CHICAGO Audience-FAX, a new measurement that combines newspaper circulation, readership and online audience, is not an attempt to paper over the bad news about circulation, newspaper execs figures argued Monday.
In a conference call introducing the new metric, leaders of the Audit Bureau of Circulations (ABC), the Newspaper Association of America (NAA) and audience measuring services, advertisers and newspapers asserted that the new audience metric calls attention to the "full reach" of papers at a time when much of the media attention is on the decline of newspaper sales.
"Part of the reason it was created is, we think we haven't done the job we should in marketing this industry," said Stephen P. Hills, president and general manager of the Washington Post. "More people will read the Washington Post [and other papers] this Sunday than will watch the Super Bowl. The focus has been on the decline, as opposed to what is our overall reach."
Audience-FAX is another indication that newspapers "are increasingly successful in building Web audience, but, and this should be no surprise to anyone, [their] circulation has been steadily declining," said Bob Cohen, president and CEO of Scarborough Research, which partnered with ABC and NAA in developing the metric.

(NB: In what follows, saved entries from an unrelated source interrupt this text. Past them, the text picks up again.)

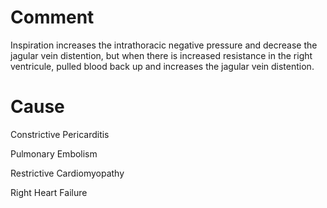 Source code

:# Comment

Inspiration increases the intrathoracic negative pressure and decrease the jagular vein distention, but when there is increased resistance in the right ventricule, pulled blood back up and increases the jagular vein distention.

# Cause

Constrictive Pericarditis

Pulmonary Embolism

Restrictive Cardiomyopathy

Right Heart Failure
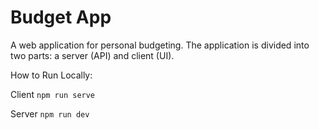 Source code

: # Budget App
A web application for personal budgeting. The application is divided into two parts: a server (API) and client (UI).

How to Run Locally:

Client
`npm run serve`

Server
`npm run dev`

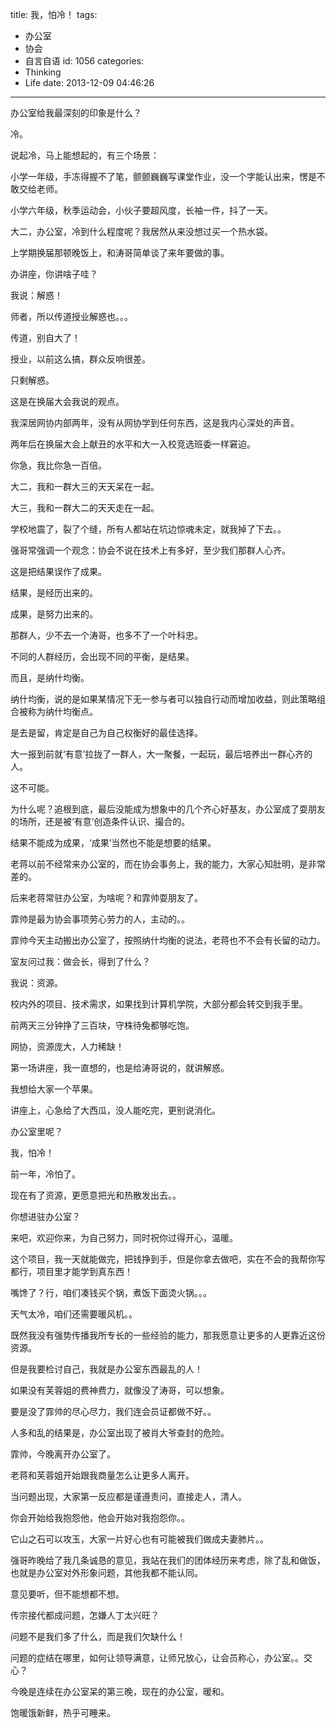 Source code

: title: 我，怕冷！
tags:
  - 办公室
  - 协会
  - 自言自语
id: 1056
categories:
  - Thinking
  - Life
date: 2013-12-09 04:46:26
---

办公室给我最深刻的印象是什么？

冷。

说起冷，马上能想起的，有三个场景：

小学一年级，手冻得握不了笔，颤颤巍巍写课堂作业，没一个字能认出来，愣是不敢交给老师。

小学六年级，秋季运动会，小伙子要超风度，长袖一件，抖了一天。

大二，办公室，冷到什么程度呢？我居然从来没想过买一个热水袋。

上学期换届那顿晚饭上，和涛哥简单谈了来年要做的事。

办讲座，你讲啥子哇？

我说：解惑！

师者，所以传道授业解惑也。。。

传道，别自大了！

授业，以前这么搞，群众反响很差。

只剩解惑。

这是在换届大会我说的观点。

我深居网协内部两年，没有从网协学到任何东西，这是我内心深处的声音。

两年后在换届大会上献丑的水平和大一入校竞选班委一样窘迫。

你急，我比你急一百倍。

大二，我和一群大三的天天呆在一起。

大三，我和一群大二的天天走在一起。

学校地震了，裂了个缝，所有人都站在坑边惊魂未定，就我掉了下去。。

强哥常强调一个观念：协会不说在技术上有多好，至少我们那群人心齐。

这是把结果误作了成果。

结果，是经历出来的。

成果，是努力出来的。

那群人，少不去一个涛哥，也多不了一个叶科忠。

不同的人群经历，会出现不同的平衡，是结果。

而且，是纳什均衡。

纳什均衡，说的是如果某情况下无一参与者可以独自行动而增加收益，则此策略组合被称为纳什均衡点。

是去是留，肯定是自己为自己权衡好的最佳选择。

大一报到前就‘有意’拉拢了一群人，大一聚餐，一起玩，最后培养出一群心齐的人。

这不可能。

为什么呢？追根到底，最后没能成为想象中的几个齐心好基友，办公室成了耍朋友的场所，还是被‘有意’创造条件认识、撮合的。

结果不能成为成果，‘成果’当然也不能是想要的结果。

老蒋以前不经常来办公室的，而在协会事务上，我的能力，大家心知肚明，是非常差的。

后来老蒋常驻办公室，为啥呢？和霏帅耍朋友了。

霏帅是最为协会事项劳心劳力的人，主动的。。

霏帅今天主动搬出办公室了，按照纳什均衡的说法，老蒋也不不会有长留的动力。

室友问过我：做会长，得到了什么？

我说：资源。

校内外的项目、技术需求，如果找到计算机学院，大部分都会转交到我手里。

前两天三分钟挣了三百块，守株待兔都够吃饱。

网协，资源庞大，人力稀缺！

第一场讲座，我一直想的，也是给涛哥说的，就讲解惑。

我想给大家一个苹果。

讲座上，心急给了大西瓜，没人能吃完，更别说消化。

办公室里呢？

我，怕冷！

前一年，冷怕了。

现在有了资源，更愿意把光和热散发出去。。

你想进驻办公室？

来吧，欢迎你来，为自己努力，同时祝你过得开心，温暖。

这个项目，我一天就能做完，把钱挣到手，但是你拿去做吧，实在不会的我帮你写都行，项目里才能学到真东西！

嘴馋了？行，咱们凑钱买个锅，煮饭下面烫火锅。。。

天气太冷，咱们还需要暖风机。。

既然我没有强势传播我所专长的一些经验的能力，那我愿意让更多的人更靠近这份资源。

但是我要检讨自己，我就是办公室东西最乱的人！

如果没有芙蓉姐的费神费力，就像没了涛哥，可以想象。

要是没了霏帅的尽心尽力，我们连会员证都做不好。。

人多和乱的结果是，办公室出现了被肖大爷查封的危险。

霏帅，今晚离开办公室了。

老蒋和芙蓉姐开始跟我商量怎么让更多人离开。

当问题出现，大家第一反应都是谨遵责问，直接走人，清人。

你会开始给我抱怨他，他会开始对我抱怨你。。

它山之石可以攻玉，大家一片好心也有可能被我们做成夫妻肺片。。

强哥昨晚给了我几条诚恳的意见，我站在我们的团体经历来考虑，除了乱和做饭，也就是办公室对外形象问题，其他我都不能认同。

意见要听，但不能想都不想。

传宗接代都成问题，怎嫌人丁太兴旺？

问题不是我们多了什么，而是我们欠缺什么！

问题的症结在哪里，如何让领导满意，让师兄放心，让会员称心，办公室。。交心？

今晚是连续在办公室呆的第三晚，现在的办公室，暖和。

饱暖饿新鲜，热乎可睡来。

Research shows that newspapers are gradually replacing their lost circulation with Web audience, and "in a few cases" replacing their print audience with a bigger number of Internet users, Cohen added. The Web is also bringing a younger audience to newspapers, Cohen said.
Audience-FAX is the most dramatic step yet in ABC's evolution from its creation as an auditor of the sales of newspaper copies to the less-concrete measurement of audience.
"Today marks a very important day in measuring the strength of newspaper audience and the value that newspapers offer to our advertisers," NAA president and CEO John Sturm said. He called Audience-FAX a "broad and inclusive initiative of measurement data that offers the full reach of newspapers."
Because this is a first-time measurement, it is impossible to say whether it shows that newspapers' audience is growing, or—as circulation numbers have suggested for the better part of a decade—the industry is experiencing an ongoing decline.
"Is circulation becoming less relevant? The answer is absolutely not," Dave Walker, CEO of the big advertising buyer Newspaper Services of America, said in the conference call. But advertisers are "extremely excited" about finally having a "single access place where we have quantitative and qualitative measurements for newspaper."
Some 206 dailies are participating in the voluntary Audience-FAX program. That's about 29 percent of the dailies that report circulation in ABC's FAS-FAX semi-annual statements. Twenty-two of the 25 largest dailies are participating, although two of the biggest national papers—USA Today and The Wall Street Journal—are not in the program.
Audience-FAX divides papers into two tiers, the first comprised of dailies in 81 syndicated Scarborough-measured markets that meet ABC's Reader Profile standards. The rest are in the tier two category.